We have a .NET 4 web application running on our intranet. When a user starts the application, the user's Windows creds are checked to ensure the user is a member of the correct Active Directory groups. If all goes well, the user is sent to our application page and they can begin working.
The web application connects to the database through a generic service account (an account with limited abilities for doing things as a generic user). The system works fine. The user edits are logged.
The problem is the user name being logged. The user name that gets logged is the name of the service account, not the name of the user. As you can imagine, this makes audits quite useless. Yes, we can tell a change was made and when the change was made and even what the change was but we can't tell who made the change.

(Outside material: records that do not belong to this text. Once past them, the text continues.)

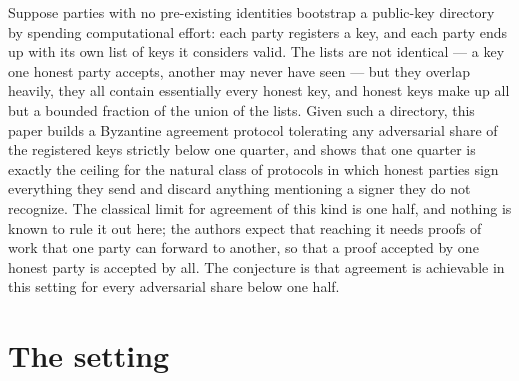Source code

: \documentclass{aicr-conjecture}
\begin{document}

\vspace{0.4em}

\begin{informalconjecture}
Suppose parties with no pre-existing identities bootstrap a public-key
directory by spending computational effort: each party registers a key,
and each party ends up with its own list of keys it considers valid. The
lists are not identical --- a key one honest party accepts, another may
never have seen --- but they overlap heavily, they all contain
essentially every honest key, and honest keys make up all but a bounded
fraction of the union of the lists. Given such a directory, this paper
builds a Byzantine agreement protocol tolerating any adversarial share
of the registered keys strictly below one quarter, and shows that one
quarter is exactly the ceiling for the natural class of protocols in
which honest parties sign everything they send and discard anything
mentioning a signer they do not recognize. The classical limit for
agreement of this kind is one half, and nothing is known to rule it out
here; the authors expect that reaching it needs proofs of work that one
party can forward to another, so that a proof accepted by one honest
party is accepted by all. The conjecture is that agreement is achievable
in this setting for every adversarial share below one half.
\end{informalconjecture}

\section{The setting}\label{sec:setting}
\end{document}
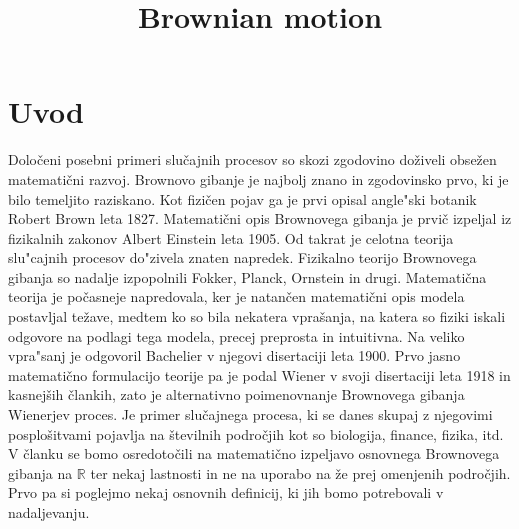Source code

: \documentclass[twoside,11pt]{article}
\begin{document}



\klasifikacija{~} 
\title{Brownian motion}

\glava\baselineskip=14.5pt

\smallskip

\section{Uvod}

Določeni posebni primeri slučajnih procesov so skozi zgodovino doživeli obsežen
matematični razvoj. Brownovo gibanje je najbolj znano in zgodovinsko prvo, ki je bilo 
temeljito raziskano. Kot fizičen pojav ga je prvi opisal angle"ski botanik Robert Brown leta 1827.
Matematični opis Brownovega gibanja je prvič izpeljal iz fizikalnih zakonov Albert
Einstein leta 1905. Od takrat je celotna teorija slu"cajnih procesov do"zivela znaten napredek. Fizikalno teorijo Brownovega gibanja
so nadalje izpopolnili Fokker, Planck, Ornstein in drugi. Matematična 
teorija je počasneje napredovala, ker je natančen matematični opis modela postavljal 
težave, medtem ko so bila nekatera vprašanja, na katera so fiziki iskali odgovore na
podlagi tega modela, precej preprosta in intuitivna. Na veliko vpra"sanj je odgovoril Bachelier
v njegovi disertaciji leta 1900.
Prvo jasno matematično formulacijo teorije pa je podal Wiener v svoji
disertaciji leta 1918 in kasnejših člankih, zato je alternativno poimenovnanje 
Brownovega gibanja Wienerjev proces. Je primer slučajnega procesa, ki se danes skupaj z 
njegovimi posplošitvami pojavlja na številnih področjih kot so biologija, finance, fizika,
itd. V članku se bomo osredotočili na matematično izpeljavo osnovnega Brownovega gibanja 
na $\mathbb{R}$ ter nekaj lastnosti in ne na uporabo na že prej omenjenih področjih.
Prvo pa si poglejmo nekaj osnovnih definicij, ki jih bomo potrebovali v nadaljevanju.
\end{document}
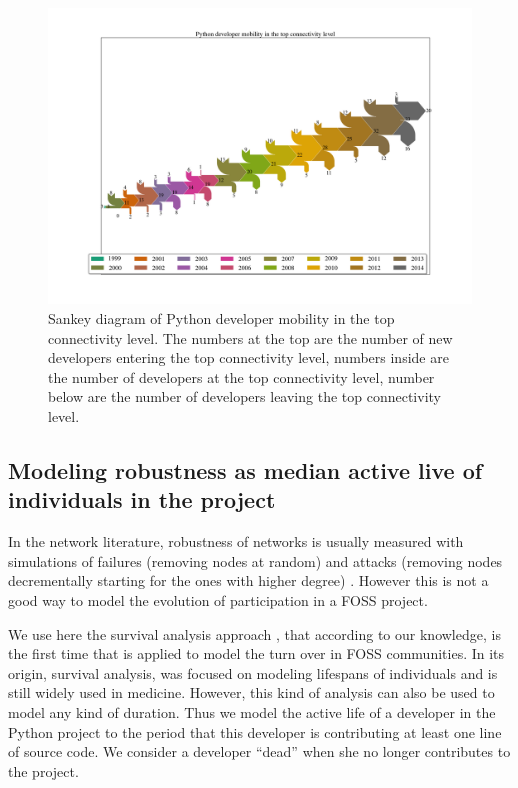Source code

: \begin{landscape}
\begin{figure}[p]
\begin{center}
\includegraphics[scale=0.42]{figures/sankey_mobility_python_years}
\caption[Sankey diagram of Python developer mobility in the top connectivity level.]{Sankey diagram of Python developer mobility in the top connectivity level. The numbers at the top are the number of new developers entering the top connectivity level, numbers inside are the number of developers at the top connectivity level, number below are the number of developers leaving the top connectivity level.}
\label{fig:sankey}
\end{center}
\end{figure}
\end{landscape}


\subsection{Modeling robustness as median active live of individuals in the project}

In the network literature, robustness of networks is usually measured with simulations of failures (removing nodes at random) and attacks (removing nodes decrementally starting for the ones with higher degree) \citep{albert:2000}. However this is not a good way to model the evolution of participation in a FOSS project.

We use here the survival analysis approach \citep{miller:2011}, that according to our knowledge, is the first time that is applied to model the turn over in FOSS communities. In its origin, survival analysis, was focused on modeling lifespans of individuals and is still widely used in medicine. However, this kind of analysis can also be used to model any kind of duration. Thus we model the active life of a developer in the Python project to the period that this developer is contributing at least one line of source code. We consider a developer ``dead'' when she no longer contributes to the project.

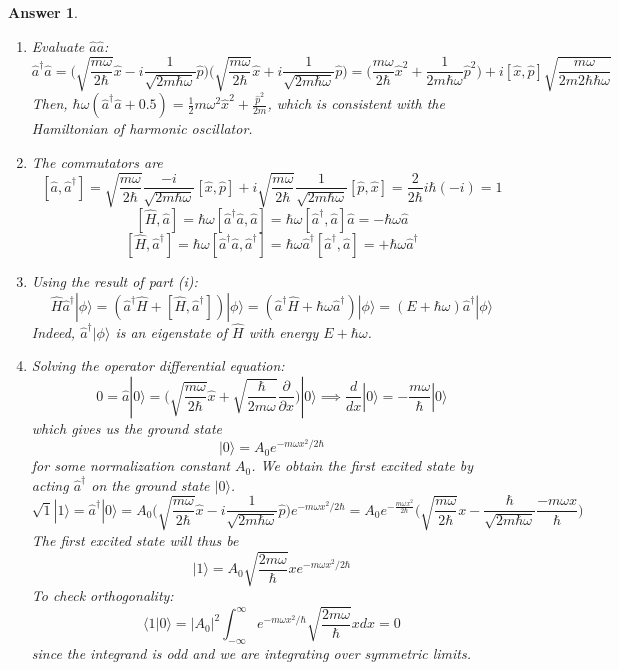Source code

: \documentclass[a4paper]{article}
\newtheorem{ans}{Answer}[subsection]
\theoremstyle{new}
\begin{document}
\begin{ans}\leavevmode
\begin{enumerate}[label=(\roman*)]
\item Evaluate $\hat{a}\hat{a}$:
$$\hat{a}^\dag\hat{a}=\bigg(\sqrt{\frac{m\omega}{2\hbar}}\hat{x}-i\frac{1}{\sqrt{2m\hbar\omega}}\hat{p}\bigg)\bigg(\sqrt{\frac{m\omega}{2\hbar}}\hat{x}+i\frac{1}{\sqrt{2m\hbar\omega}}\hat{p}\bigg)=\bigg(\frac{m\omega}{2\hbar}\hat{x}^2+\frac{1}{2m\hbar\omega}\hat{p}^2\bigg)+i[\hat{x},\hat{p}]\sqrt{\frac{m\omega}{2m2\hbar\hbar\omega}}$$
Then, $\hbar\omega(\hat{a}^\dag\hat{a}+0.5)=\frac{1}{2}m\omega^2\hat{x}^2+\frac{\hat{p}^2}{2m}$, which is consistent with the Hamiltonian of harmonic oscillator.
\item The commutators are
$$[\hat{a},\hat{a}^\dag]=\sqrt{\frac{m\omega}{2\hbar}}\frac{-i}{\sqrt{2m\hbar\omega}}[\hat{x},\hat{p}]+i\sqrt{\frac{m\omega}{2\hbar}}\frac{1}{\sqrt{2m\hbar\omega}}[\hat{p},\hat{x}]=\frac{2}{2\hbar}i\hbar(-i)=1$$
$$[\hat{H},\hat{a}]=\hbar\omega[\hat{a}^\dag\hat{a},\hat{a}]=\hbar\omega[\hat{a}^\dag,\hat{a}]\hat{a}=-\hbar\omega\hat{a}$$
$$[\hat{H},\hat{a}^\dag]=\hbar\omega[\hat{a}^\dag\hat{a},\hat{a}^\dag]=\hbar\omega\hat{a}^\dag[\hat{a}^\dag,\hat{a}]=+\hbar\omega\hat{a}^\dag$$
\item Using the result of part (i):
$$\hat{H}\hat{a}^\dag|\phi\rangle=(\hat{a}^\dag\hat{H}+[\hat{H},\hat{a}^\dag])|\phi\rangle=(\hat{a}^\dag\hat{H}+\hbar\omega\hat{a}^\dag)|\phi\rangle=(E+\hbar\omega)\hat{a}^\dag |\phi\rangle$$
Indeed, $\hat{a}^\dag|\phi\rangle$ is an eigenstate of $\hat{H}$ with energy $E+\hbar\omega$.
\item Solving the operator differential equation:
$$0=\hat{a}|0\rangle=\bigg(\sqrt{\frac{m\omega}{2\hbar}}\hat{x}+\sqrt{\frac{\hbar}{2m\omega}}\frac{\partial}{\partial x}\bigg)|0\rangle\implies\frac{d}{dx}|0\rangle=-\frac{m\omega}{\hbar}|0\rangle$$
which gives us the ground state $$|0\rangle=A_0 e^{-m\omega x^2/2\hbar}$$ for some normalization constant $A_0$. We obtain the first excited state by acting $\hat{a}^\dag$ on the ground state $|0\rangle$.
$$\sqrt{1}|1\rangle=\hat{a}^\dag|0\rangle=A_0\bigg(\sqrt{\frac{m\omega}{2\hbar}}\hat{x}-i\frac{1}{\sqrt{2m\hbar\omega}}\hat{p}\bigg)e^{-m\omega x^2/2\hbar}=A_0e^{-\frac{m\omega x^2}{2\hbar}}\bigg(\sqrt{\frac{m\omega}{2\hbar}}x-\frac{\hbar}{\sqrt{2m\hbar\omega}}\frac{-m\omega x}{\hbar}\bigg)$$
The first excited state will thus be
$$|1\rangle=A_0\sqrt{\frac{2m\omega}{\hbar}}xe^{-m\omega x^2/2\hbar}$$
To check orthogonality:
$$\langle 1|0\rangle=|A_0|^2\int_{-\infty}^\infty e^{-m\omega x^2/\hbar}\sqrt{\frac{2m\omega}{\hbar}}xdx=0$$
since the integrand is odd and we are integrating over symmetric limits.
\end{enumerate}
\end{ans}
\end{document}
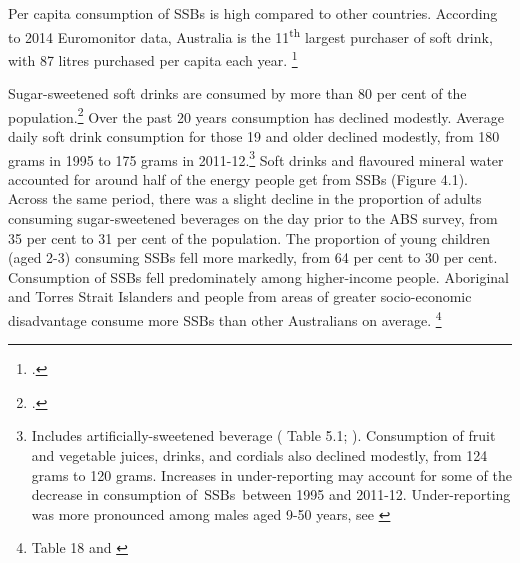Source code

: \documentclass[embargoed]{grattan}
\begin{document}
Per capita consumption of SSBs is high compared to other countries.
According to 2014 Euromonitor data, Australia is the 11\textsuperscript{th} largest purchaser of soft drink, with 87 litres purchased per capita each year.%
\footcites{Silver2015IdBuyEmerging}{Popkin2016Sweeteningglobaldiet}

Sugar-sweetened soft drinks are consumed by more than 80 per cent of the population.\footcite{Levy2014QuenchingAustraliasthirst} Over the past 20 years consumption has declined modestly. Average daily soft drink consumption for those 19 and older declined modestly, from 180 grams in 1995 to 175 grams in 2011-12.\footnote{Includes artificially-sweetened beverage (\textcite{ABS20144364055007AustralianHealth} Table 5.1; \textcite[][Table~1]{ABS199948040NationalNutrition}). Consumption of fruit and vegetable juices, drinks, and cordials also declined modestly, from 124 grams to 120 grams. Increases in under-reporting may account for some of the decrease in consumption of~SSBs~between 1995 and 2011-12. Under-reporting was more pronounced among males aged 9-50 years, see \textcite{ABS20144364055007AustralianHealth}} %
\CenturyFootnote
Soft drinks and flavoured mineral water accounted for around half of the energy people get from SSBs (Figure 4.1).
Across the same period, there was a slight decline in the proportion of adults consuming sugar-sweetened beverages on the day prior to the ABS survey, from 35 per cent to 31 per cent of the population.
The proportion of young children (aged 2-3) consuming SSBs fell more markedly, from 64 per cent to 30 per cent.
Consumption of SSBs fell predominately among higher-income people.
Aboriginal and Torres Strait Islanders and people from areas of greater socio-economic disadvantage consume more SSBs than other Australians on average.%
\footnote{\textcite{ABS20144364055007AustralianHealth} Table 18 and \textcite{ABS199948040NationalNutrition}}
\end{document}

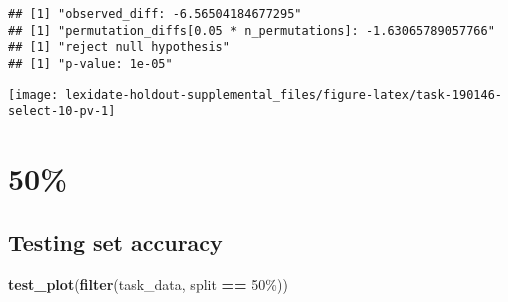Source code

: \documentclass[
]{book}
\newenvironment{Shaded}{\begin{snugshade}}{\end{snugshade}}
\newcommand{\AttributeTok}[1]{\textcolor[rgb]{0.13,0.29,0.53}{#1}}
\newcommand{\DecValTok}[1]{\textcolor[rgb]{0.00,0.00,0.81}{#1}}
\newcommand{\FunctionTok}[1]{\textcolor[rgb]{0.13,0.29,0.53}{\textbf{#1}}}
\newcommand{\NormalTok}[1]{#1}
\newcommand{\OtherTok}[1]{\textcolor[rgb]{0.56,0.35,0.01}{#1}}
\newcommand{\SpecialCharTok}[1]{\textcolor[rgb]{0.81,0.36,0.00}{\textbf{#1}}}
\newcommand{\StringTok}[1]{\textcolor[rgb]{0.31,0.60,0.02}{#1}}
\begin{document}
\begin{Shaded}
\end{Shaded}

\begin{verbatim}
## [1] "observed_diff: -6.56504184677295"
## [1] "permutation_diffs[0.05 * n_permutations]: -1.63065789057766"
## [1] "reject null hypothesis"
## [1] "p-value: 1e-05"
\end{verbatim}

\texttt{[image: lexidate-holdout-supplemental\_files/figure-latex/task-190146-select-10-pv-1]}

\hypertarget{section-17}{%
\section{50\%}\label{section-17}}

\hypertarget{testing-set-accuracy-17}{%
\subsection{Testing set accuracy}\label{testing-set-accuracy-17}}

\begin{Shaded}
\begin{Highlighting}[]
\FunctionTok{test\_plot}\NormalTok{(}\FunctionTok{filter}\NormalTok{(task\_data, split }\SpecialCharTok{==} \StringTok{\textquotesingle{}50\%\textquotesingle{}}\NormalTok{))}
\end{Highlighting}
\end{Shaded}
\end{document}
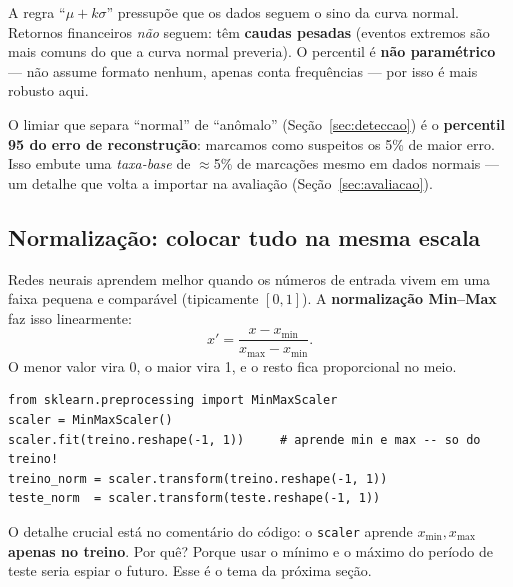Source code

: \begin{intuicao}
A regra ``$\mu + k\sigma$'' pressupõe que os dados seguem o sino da curva
normal. Retornos financeiros \emph{não} seguem: têm \textbf{caudas pesadas}
(eventos extremos são mais comuns do que a curva normal preveria). O percentil
é \textbf{não paramétrico} --- não assume formato nenhum, apenas conta
frequências --- por isso é mais robusto aqui.
\end{intuicao}

\begin{naprat}
O limiar que separa ``normal'' de ``anômalo'' (Seção~\ref{sec:deteccao}) é o
\textbf{percentil 95 do erro de reconstrução}: marcamos como suspeitos os 5\%
de maior erro. Isso embute uma \emph{taxa-base} de $\approx$5\% de marcações
mesmo em dados normais --- um detalhe que volta a importar na avaliação
(Seção~\ref{sec:avaliacao}).
\end{naprat}

\subsection{Normalização: colocar tudo na mesma escala}
Redes neurais aprendem melhor quando os números de entrada vivem em uma faixa
pequena e comparável (tipicamente $[0,1]$). A \textbf{normalização Min--Max}
faz isso linearmente:
\[
x' = \frac{x - x_{\min}}{x_{\max} - x_{\min}} .
\]
O menor valor vira 0, o maior vira 1, e o resto fica proporcional no meio.

\begin{lstlisting}[caption={Min--Max com scikit-learn.}]
from sklearn.preprocessing import MinMaxScaler
scaler = MinMaxScaler()
scaler.fit(treino.reshape(-1, 1))     # aprende min e max -- so do treino!
treino_norm = scaler.transform(treino.reshape(-1, 1))
teste_norm  = scaler.transform(teste.reshape(-1, 1))
\end{lstlisting}

\begin{intuicao}
O detalhe crucial está no comentário do código: o \texttt{scaler} aprende
$x_{\min}, x_{\max}$ \textbf{apenas no treino}. Por quê? Porque usar o mínimo e
o máximo do período de teste seria espiar o futuro. Esse é o tema da próxima
seção.
\end{intuicao}
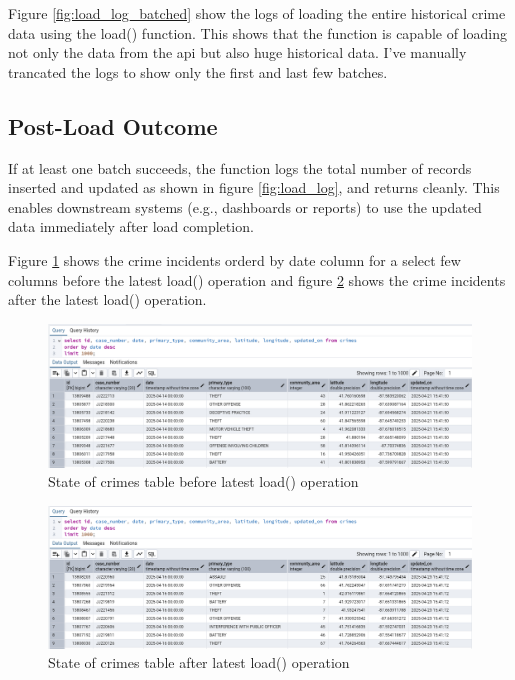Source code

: \documentclass[12pt]{article}
\begin{document}
Figure \ref{fig:load_log_batched} show the logs of loading the entire historical crime data using the load() function. This shows that the function is capable of loading not only the data from the api but also huge historical data. I've manually trancated the logs to show only the first and last few batches.

\subsection*{Post-Load Outcome}
If at least one batch succeeds, the function logs the total number of records inserted and updated as shown in figure \ref{fig:load_log}, and returns cleanly. This enables downstream systems (e.g., dashboards or reports) to use the updated data immediately after load completion.

Figure \ref{fig:db_before_load} shows the crime incidents orderd by date column for a select few columns before the latest load() operation and figure \ref{fig:db_after_load} shows the crime incidents after the latest load() operation.

\begin{figure}[h!]
    \centering
    \includegraphics[width=1\textwidth]{figures/db_before_load.png}
    \caption{State of crimes table before latest load() operation}
    \label{fig:db_before_load}
\end{figure}

\begin{figure}[h!]
    \centering
    \includegraphics[width=1\textwidth]{figures/db_after_load.png}
    \caption{State of crimes table after latest load() operation}
    \label{fig:db_after_load}
\end{figure}
\end{document}
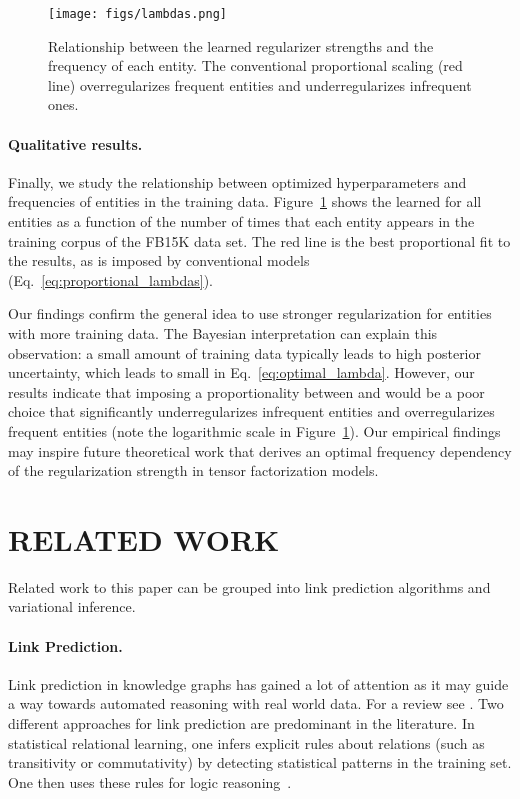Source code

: \documentclass[letterpage]{article}
\begin{document}
\begin{figure}[t!]
  \centering
  \texttt{[image: figs/lambdas.png]}
  \caption{Relationship between the learned regularizer strengths  and the frequency of each entity.
  The conventional proportional scaling (red line) overregularizes frequent entities and underregularizes infrequent ones.}\label{fig:lambda_freq}
\end{figure}


\paragraph{Qualitative results.}
Finally, we study the relationship between optimized hyperparameters and frequencies of entities in the training data.
Figure~\ref{fig:lambda_freq} shows the learned  for all entities  as a function of the number of times  that each entity  appears in the training corpus of the FB15K data set.
The red line is the best proportional fit  to the results, as is imposed by conventional models (Eq.~\ref{eq:proportional_lambdas}).

Our findings confirm the general idea to use stronger regularization for entities with more training data.
The Bayesian interpretation can explain this observation:
a small amount of training data typically leads to high posterior uncertainty, which leads to small  in Eq.~\ref{eq:optimal_lambda}.
However, our results indicate that imposing a proportionality between  and  would be a poor choice that significantly underregularizes infrequent entities and overregularizes frequent entities (note the logarithmic scale in Figure~\ref{fig:lambda_freq}).
Our empirical findings may inspire future theoretical work that derives an optimal frequency dependency of the regularization strength in tensor factorization models.
 \section{RELATED WORK}\label{sec:related}
Related work to this paper can be grouped into link prediction algorithms and variational inference.

\paragraph{Link Prediction.}
Link prediction in knowledge graphs has gained a lot of attention as it may guide a way towards automated reasoning with real world data.
For a review see \citep{nickel2016review}.
Two different approaches for link prediction are predominant in the literature.
In statistical relational learning, one infers explicit rules about relations (such as transitivity or commutativity) by detecting statistical patterns in the training set.
One then uses these rules for logic reasoning~\citep{FGKP1999,KNP2011,NZRS2012,PMGC2015}.
\end{document}
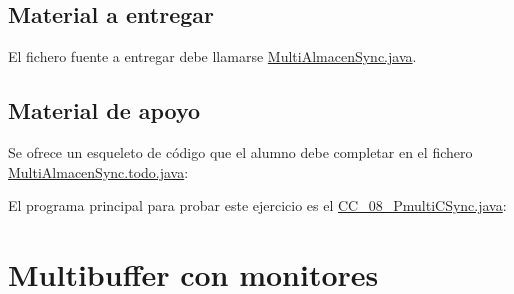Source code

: \documentclass{article}
\begin{document}
\subsection*{Material a entregar}
El fichero fuente a entregar debe llamarse \url{MultiAlmacenSync.java}.

\subsection*{Material de apoyo}
Se ofrece un esqueleto de código que el alumno debe completar en el fichero
\url{MultiAlmacenSync.todo.java}:


El programa principal para probar este ejercicio es el
\url{CC_08_PmultiCSync.java}: 


\clearpage

\section{Multibuffer con monitores}




\end{document}
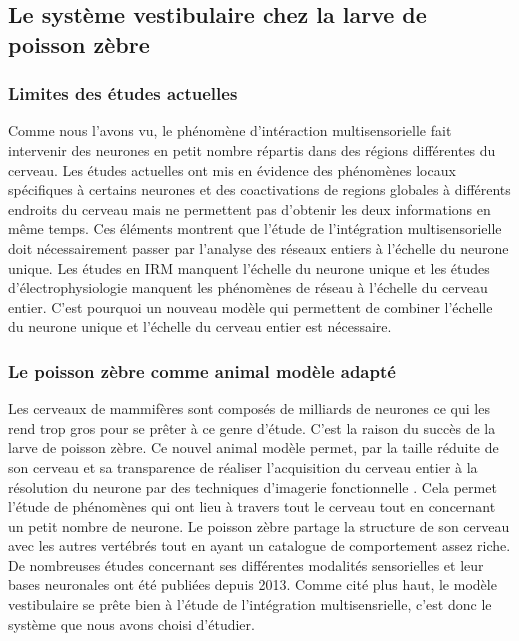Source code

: 
\subsection{Le système vestibulaire chez la larve de poisson zèbre}

\subsubsection{Limites des études actuelles}

Comme nous l'avons vu, le phénomène d'intéraction multisensorielle fait intervenir des neurones en petit nombre répartis dans des régions différentes du cerveau. Les études actuelles ont mis en évidence des phénomènes locaux spécifiques à certains neurones et des coactivations de regions globales à différents endroits du cerveau mais ne permettent pas d'obtenir les deux informations en même temps. 
Ces éléments montrent que l'étude de l'intégration multisensorielle doit nécessairement passer par l'analyse des réseaux entiers à l'échelle du neurone unique. Les études en IRM manquent l'échelle du neurone unique et les études d'électrophysiologie manquent les phénomènes de réseau à l'échelle du cerveau entier. C'est pourquoi un nouveau modèle qui permettent de combiner l'échelle du neurone unique et l'échelle du cerveau entier est nécessaire.

\subsubsection{Le poisson zèbre comme animal modèle adapté}

Les cerveaux de mammifères sont composés de milliards de neurones ce qui les rend trop gros pour se prêter à ce genre d'étude. C'est la raison du succès de la larve de poisson zèbre. Ce nouvel animal modèle permet, par la taille réduite de son cerveau et sa transparence de réaliser l'acquisition du cerveau entier à la résolution du neurone par des techniques d'imagerie fonctionnelle \cite{panier_fast_2013}. Cela permet l'étude de phénomènes qui ont lieu à travers tout le cerveau tout en concernant un petit nombre de neurone. Le poisson zèbre partage la structure de son cerveau avec les autres vertébrés tout en ayant un catalogue de comportement assez riche. De nombreuses études concernant ses différentes modalités sensorielles et leur bases neuronales ont été publiées depuis 2013. Comme cité plus haut, le modèle vestibulaire se prête bien à l'étude de l'intégration multisensrielle, c'est donc le système que nous avons choisi d'étudier.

Some background - This project was started years ago and, at the time, built on SQL Server 2005. At that time, the lead developer concluded it wasn't possible to passthrough the Windows username to the database and get it to log the user name properly. The decision was made to "live with it" and re-evaluate when we moved to SQL Server 2008.
So, we're now on SQL Server 2008 and I'm re-evaluating. The lead dev is no longer here.
How do I continue using my service account but log the Windows account name? We don't want to create SQL accounts for each user.
UPDATE 1 - I left out a critical detail. All the change logs we generate are trigger based. The audit records are generated by the database via triggers whenever a change occurs, not through SQL code in the web app.